Once again we are close to seeing another year out. For me it was a quiet one as far as fishing goes. Business and family commitments have largely kept me off the water, however things will be different throughout 2010!

In Noosa there are options aplenty to explore over the holiday period and right through next year. My favourite target in this area is the indomitable mangrove jack. They are caught offshore, around structure in the lower reaches of any estuary, further upstream along snaggy banks and around rock bars, and right up into the very upper reaches of the smallest of creeks, even into the fresh water.

Jacks are a mean and toothy ambush hunter and as such they are best targeted near structure. Whilst they will venture out to hunt during periods of low light, they will spend the majority of the day under a log, behind a rock or deep in a shadowy enclave of mangrove roots.

These nasty fish will belt a lure or live offering on the turn and before you even register a hit the fish and your offering are already half way back to the lair. Assuming there are oysters and other line destroying objects associated with the underwater structure the battle is already over.

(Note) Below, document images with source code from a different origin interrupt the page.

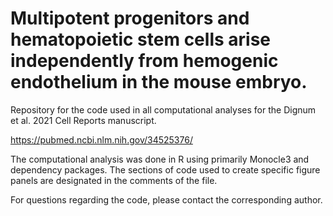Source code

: # Multipotent progenitors and hematopoietic stem cells arise independently from hemogenic endothelium in the mouse embryo.
Repository for the code used in all computational analyses for the Dignum et al. 2021 Cell Reports manuscript.

https://pubmed.ncbi.nlm.nih.gov/34525376/

The computational analysis was done in R using primarily Monocle3 and dependency packages.
The sections of code used to create specific figure panels are designated in the comments of the file.

For questions regarding the code, please contact the corresponding author.
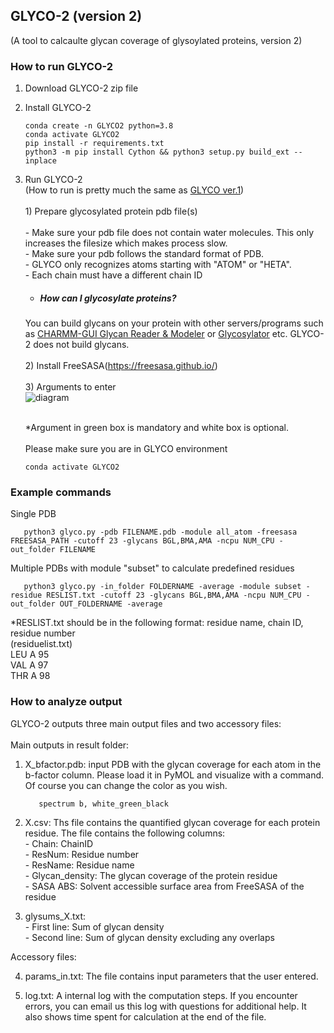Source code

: ## GLYCO-2 (version 2) <br />
(A tool to calcaulte glycan coverage of glysoylated proteins, version 2)

### How to run GLYCO-2

1. Download GLYCO-2 zip file 

2. Install GLYCO-2
       
       conda create -n GLYCO2 python=3.8
       conda activate GLYCO2
       pip install -r requirements.txt
       python3 -m pip install Cython && python3 setup.py build_ext --inplace
   
4. Run GLYCO-2 <br />
(How to run is pretty much the same as [GLYCO ver.1](https://github.com/myungjinlee/GLYCO/blob/main/README.md)) <br /> <br />
        1) Prepare glycosylated protein pdb file(s) <br /> <br />
              - Make sure your pdb file does not contain water molecules. This only increases the filesize which makes process slow. <br />
              - Make sure your pdb follows the standard format of PDB.<br />
                            - GLYCO only recognizes atoms starting with "ATOM" or "HETA".<br />
                            - Each chain must have a different chain ID <br />

    * ##### How can I glycosylate proteins? 
    You can build glycans on your protein with other servers/programs such as [CHARMM-GUI Glycan Reader & Modeler](https://charmm-gui.org/?doc=input/glycan) or [Glycosylator](https://github.com/tlemmin/glycosylator) etc. GLYCO-2 does not build glycans.<br /><br />
        2) Install FreeSASA(https://freesasa.github.io/) <br /><br />
        3) Arguments to enter <br />
   ![diagram](https://github.com/meteosR/GLYCO-2/assets/32939217/31c3c049-a258-4589-b0fd-d48a0c69a4fb)


      <br />
   *Argument in green box is mandatory and white box is optional.<br />     <br />
   Please make sure you are in GLYCO environment<br />
      
       conda activate GLYCO2

### Example commands 
Single PDB<br />

       python3 glyco.py -pdb FILENAME.pdb -module all_atom -freesasa FREESASA_PATH -cutoff 23 -glycans BGL,BMA,AMA -ncpu NUM_CPU -out_folder FILENAME

Multiple PDBs with module "subset" to calculate predefined residues<br />

       python3 glyco.py -in_folder FOLDERNAME -average -module subset -residue RESLIST.txt -cutoff 23 -glycans BGL,BMA,AMA -ncpu NUM_CPU -out_folder OUT_FOLDERNAME -average


*RESLIST.txt should be in the following format: residue name, chain ID, residue number     <br />
    (residuelist.txt)    <br />
    LEU  A  95    <br />
    VAL  A  97    <br />
    THR  A  98<br />
    
### How to analyze output
GLYCO-2 outputs three main output files and two accessory files:<br /><br />
Main outputs in result folder:<br />

  1) X_bfactor.pdb: input PDB with the glycan coverage for each atom in the b-factor column. Please load it in PyMOL and visualize with a command. Of course you can change the color as you wish.<br />
  
            spectrum b, white_green_black 
            
  2) X.csv: Ths file contains the quantified glycan coverage for each protein residue. The file contains the following columns:<br />
    - Chain: ChainID<br />
    - ResNum: Residue number <br />
    - ResName: Residue name <br />
    - Glycan_density: The glycan coverage of the protein residue<br />
    - SASA ABS: Solvent accessible surface area from FreeSASA of the residue<br />

  3) glysums_X.txt: <br />
    - First line: Sum of glycan density<br />
    - Second line: Sum of glycan density excluding any overlaps<br />
  
Accessory files:<br />

  4) params_in.txt: The file contains input parameters that the user entered.<br />
  
  5) log.txt: A internal log with the computation steps. If you encounter errors, you can email us this log with questions for additional help. It also shows time spent for calculation at the end of the file.<br />


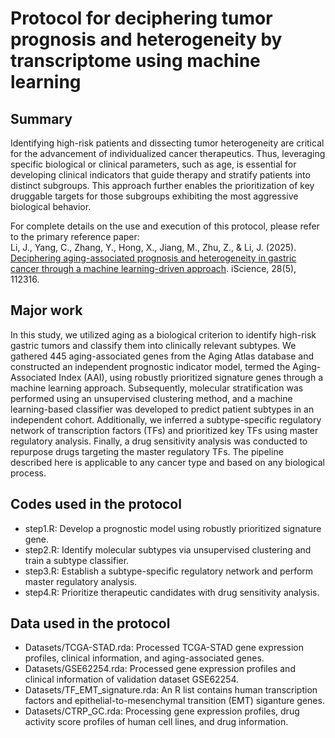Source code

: # Protocol for deciphering tumor prognosis and heterogeneity by transcriptome using machine learning

## Summary
Identifying high-risk patients and dissecting tumor heterogeneity are critical for the advancement of individualized cancer therapeutics. Thus, leveraging specific biological or clinical parameters, such as age, is essential for developing clinical indicators that guide therapy and stratify patients into distinct subgroups. This approach further enables the prioritization of key druggable targets for those subgroups exhibiting the most aggressive biological behavior.   

For complete details on the use and execution of this protocol, please refer to the primary reference paper:   
Li, J., Yang, C., Zhang, Y., Hong, X., Jiang, M., Zhu, Z., & Li, J. (2025). [Deciphering aging-associated prognosis and heterogeneity in gastric cancer through a machine learning-driven approach](https://doi.org/10.1016/j.isci.2025.112316). iScience, 28(5), 112316.


## Major work
In this study, we utilized aging as a biological criterion to identify high-risk gastric tumors and classify them into clinically relevant subtypes. We gathered 445 aging-associated genes from the Aging Atlas database and constructed an independent prognostic indicator model, termed the Aging-Associated Index (AAI), using robustly prioritized signature genes through a machine learning approach. Subsequently, molecular stratification was performed using an unsupervised clustering method, and a machine learning-based classifier was developed to predict patient subtypes in an independent cohort. Additionally, we inferred a subtype-specific regulatory network of transcription factors (TFs) and prioritized key TFs using master regulatory analysis. Finally, a drug sensitivity analysis was conducted to repurpose drugs targeting the master regulatory TFs. The pipeline described here is applicable to any cancer type and based on any biological process.

## Codes used in the protocol
* step1.R: Develop a prognostic model using robustly prioritized signature gene.
* step2.R: Identify molecular subtypes via unsupervised clustering and train a subtype classifier.
* step3.R: Establish a subtype-specific regulatory network and perform master regulatory analysis.
* step4.R: Prioritize therapeutic candidates with drug sensitivity analysis.

## Data used in the protocol
* Datasets/TCGA-STAD.rda: Processed TCGA-STAD gene expression profiles, clinical information, and aging-associated genes.
* Datasets/GSE62254.rda: Processed gene expression profiles and clinical information of validation dataset GSE62254.
* Datasets/TF_EMT_signature.rda: An R list contains human transcription factors and epithelial-to-mesenchymal transition (EMT) siganture genes.
* Datasets/CTRP_GC.rda: Processing gene expression profiles, drug activity score profiles of human cell lines, and drug information.

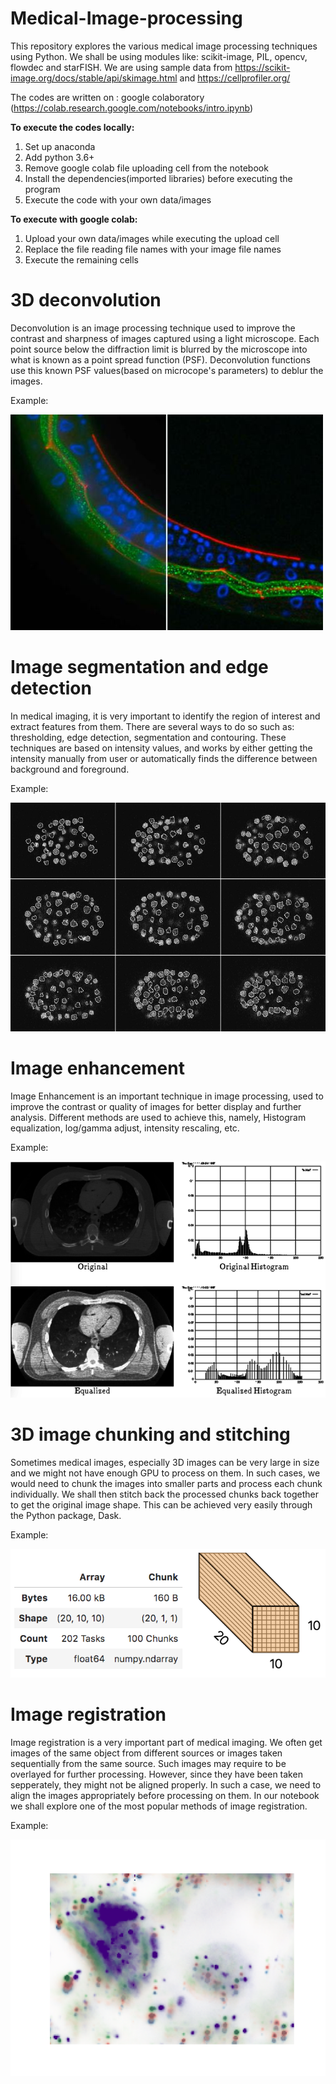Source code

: # Medical-Image-processing
This repository explores the various medical image processing techniques using Python. We shall be using modules like: scikit-image, PIL, opencv, flowdec and starFISH.
We are using sample data from https://scikit-image.org/docs/stable/api/skimage.html and https://cellprofiler.org/

The codes are written on : google colaboratory (https://colab.research.google.com/notebooks/intro.ipynb)

**To execute the codes locally:**

1. Set up anaconda
2. Add python 3.6+
3. Remove google colab file uploading cell from the notebook
4. Install the dependencies(imported libraries) before executing the program
5. Execute the code with your own data/images

**To execute with google colab:**

1. Upload your own data/images while executing the upload cell
2. Replace the file reading file names with your image file names
3. Execute the remaining cells 

# 3D deconvolution
Deconvolution is an image processing technique used to improve the contrast and sharpness of images captured using a light microscope. Each point source below the diffraction limit is blurred by the microscope into what is known as a point spread function (PSF). Deconvolution functions use this known PSF values(based on microcope's parameters) to deblur the images.

Example:


![Deconvolution](/images/BX3-and-Deconvolution.jpg)


# Image segmentation and edge detection

In medical imaging, it is very important to identify the region of interest and extract features from them. There are several ways to do so such as: thresholding, edge detection, segmentation and contouring. These techniques are based on intensity values, and works by either getting the intensity manually from user or automatically finds the difference between background and foreground.

Example:

![Edge detection](/images/Example-of-cell-segmentation-and-tracking-in-the-C-elegans-embryogenesis-image-sequence.png)

# Image enhancement

Image Enhancement is an important technique in image processing, used to improve the contrast or quality of images for better display and further analysis. Different methods are used to achieve this, namely, Histogram equalization, log/gamma adjust, intensity rescaling, etc.

Example:


![Enhancement](/images/imageEnhac.png)

# 3D image chunking and stitching

Sometimes medical images, especially 3D images can be very large in size and we might not have enough GPU to process on them. In such cases, we would need to chunk the images into smaller parts and process each chunk individually. We shall then stitch back the processed chunks back together to get the original image shape. This can be achieved very easily through the Python package, Dask.

Example:

![Dask](/images/dask.png)

# Image registration

Image registration is a very important part of medical imaging. We often get images of the same object from different sources or images taken sequentially from the same source. Such images may require to be overlayed for further processing. However, since they have been taken sepperately, they might not be aligned properly. In such a case, we need to align the images appropriately before processing on them. In our notebook we shall explore one of the most popular methods of image registration.

Example:

![Registration](/images/registration.png)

Even in mid water these dirty fighters will often head to structure immediately upon hook-up to rid themselves of the offending lure or hook. I have even known jacks to swim through a crab pot cleverly leaving the lure on the inside and the angler dumbstruck.

Live baiting is a great way to catch jacks and all manner of by-catch along the way. The first task is to collect the livies and a cast net is a great way to do this. Shallow water is the best bet and it generally doesn’t take too long to collect a few herring, mullet and whiting. Make sure the whiting you use as bait are either unregulated or of legal size.

The second part of the equation is structure. Almost anything will do, however most anglers prefer a fallen tree or similar snag that will provide lots of shade on a sunny day and plenty of ambush points. It is a good idea to tie up to a riverside tree and anchor mid stream so the boat is side on to the snag. This allows easy access to the structure from anywhere in the boat.

It can complicate things though if a big jack goes berserk, as they sometimes tend to do, and collects anchor ropes along the way. I have had jacks run back and forth, under and around boats in a frantic, erratic effort to rid themselves of a treble hook. In many cases they succeed.

A good landing net is a must as is a torch or two and of course a good way to keep your live baits in good condition. Lip grippers are also a handy tool as a landed jack will try to bite fingers that get to close and let me tell you the buggers hurt when they latch on!

Other species that can be successfully targeted in the summer months are flathead, bream and whiting along with tasty mud crabs.

Flathead will be widespread and midway through their annual spawning run. This means there will be plenty of large female fish in the river with lots of willing males nearby. Most caring anglers release flatties longer than 60cm to assist with natural recruitment, despite current regulations stating duskies between 40-75cm are in the legal limits to keep. Dusky or mud flathead are by far the most commonly caught flathead sub species in this area.

Trollers sometimes do well when chasing flathead. They will often use bibbed minnow lures that run very close to the bottom structure and trolling the run-out tide is more productive than other phases.

Drifting with live bait, pilchard halves or smaller frogmouth pillies can also work a treat and allow you to cover plenty of territory.

Bream and whiting are prevalent throughout the system. Good places to try are the Frying Pan area and just before the ferry crossing as you make your way upstream.

Offshore there are also options galore. There are plenty of reefs close by such as Halls and Little Halls, North and Sunshine, Chardons and Jew Shoal. All are worth trolling at this time of year for the early run of tuna and mackerel. Have a spin stick at the ready pre-rigged with a slug as boiling schools of tuna are often encountered from December onwards.

Bottom bashers could do a lot worse than trying any of these reefs with snapper, sweetlip, Moses perch, Maori cod, pearl perch and plenty of other surprises on offer. If you struggle to catch a feed go out with a charter boat and pick up a few hints. Guides are an excellent way to learn local knowledge and it’s a good idea to go out with a guide at the beginning of your stay rather than at the end in desperation. That way you can use your newly won knowledge during the rest of your stay.

Options a little further afield include bass up at lakes Macdonald and Borumba, and of course the barramundi impoundments to the north starting with Lenthals near Maryborough and Monduran and Awoonga further up the highway.

Please observe speed limits on the Noosa River and avoid becoming a statistic. The Boating and Fisheries Patrol are busy in this area and will issue fines for speeding, incorrect safety gear, expired flares and no life jackets, as well as non-compliance of the fishing regulations.

Drop into a tackle store for info on what’s biting and where, grab some bait, a yabby pump or a cast net, arm yourself with the latest brochure detailing rules and regulations and get out there and have some safe on water fun.

While in the Noosa district you will see fishing line disposal points. These are designed for exactly that, not all manner of rubbish. Please use these facilities thoughtfully and please dispose of used bait bags in a rubbish bin, not the river. Discarded line can be very damaging to the environment, and to birds in particular, so please do the right thing.

Lastly, many thanks to all of those great people who contribute to this column throughout the year. Merry Christmas!